**AIM OF THE TASK:** Begin at the line containing "adaptive inspection can" and copy each line exactly through the end of the records, leaving out what comes before.

───── DATASET ENTRIES

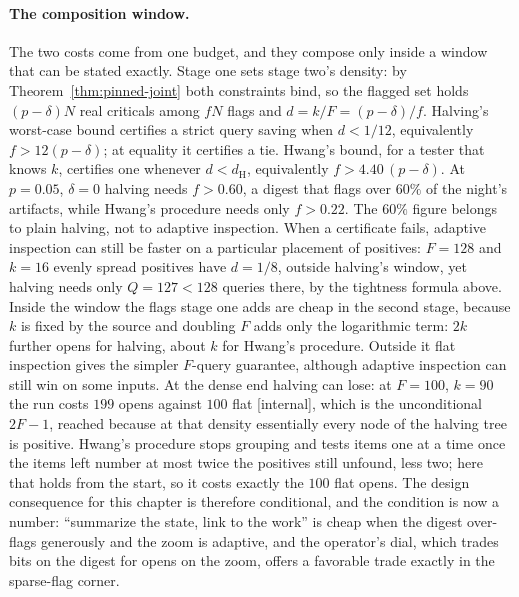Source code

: \documentclass[11pt,a4paper]{article}
\theoremstyle{definition}
\theoremstyle{plain}
\begin{document}
\paragraph{The composition window.} The two costs come from one budget, and
they compose only inside a window that can be stated exactly. Stage one sets stage
two's density: by Theorem~\ref{thm:pinned-joint} both constraints bind, so the
flagged set holds $(p-\delta)N$ real criticals among $fN$ flags and
$d=k/F=(p-\delta)/f$. Halving's worst-case bound certifies a strict query
saving when $d<1/12$, equivalently $f>12(p-\delta)$; at equality it certifies a
tie. Hwang's bound, for a tester that knows $k$, certifies one whenever
$d<d_{\mathrm{H}}$, equivalently $f>4.40\,(p-\delta)$. At $p{=}0.05$, $\delta{=}0$
halving needs $f>0.60$, a digest that flags over $60\%$ of the night's artifacts,
while Hwang's procedure needs only $f>0.22$. The $60\%$ figure belongs to plain
halving, not to adaptive inspection. When a certificate fails, adaptive
inspection can still be faster on a particular placement of positives: $F=128$
and $k=16$ evenly spread positives have $d=1/8$, outside halving's window, yet
halving needs only $Q=127<128$ queries there, by the tightness formula above.
Inside the window the flags stage one adds are cheap in the second stage,
because $k$ is fixed by the source and doubling $F$ adds only the logarithmic
term: $2k$ further opens for halving, about $k$ for Hwang's procedure.
Outside it flat inspection gives the simpler $F$-query guarantee, although
adaptive inspection can still win on some inputs. At the dense end halving can
lose: at $F{=}100$, $k{=}90$ the run costs $199$ opens against $100$ flat
[internal], which is the unconditional $2F-1$, reached because at that density
essentially every node of the halving tree is positive. Hwang's procedure stops
grouping and tests items one at a time once the items left number at most twice
the positives still unfound, less two; here that holds from the start, so it
costs exactly the $100$ flat opens. The design consequence for this chapter is
therefore conditional, and the condition is now a number: ``summarize the state,
link to the work'' is cheap when the digest over-flags generously and the zoom is
adaptive, and the operator's dial, which trades bits on the digest for opens on
the zoom, offers a favorable trade exactly in the sparse-flag corner.
\end{document}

──────────

**RESULT OF THE TASK:**
adaptive inspection can still win on some inputs. At the dense end halving can
lose: at $F{=}100$, $k{=}90$ the run costs $199$ opens against $100$ flat
[internal], which is the unconditional $2F-1$, reached because at that density
essentially every node of the halving tree is positive. Hwang's procedure stops
grouping and tests items one at a time once the items left number at most twice
the positives still unfound, less two; here that holds from the start, so it
costs exactly the $100$ flat opens. The design consequence for this chapter is
therefore conditional, and the condition is now a number: ``summarize the state,
link to the work'' is cheap when the digest over-flags generously and the zoom is
adaptive, and the operator's dial, which trades bits on the digest for opens on
the zoom, offers a favorable trade exactly in the sparse-flag corner.
\end{document}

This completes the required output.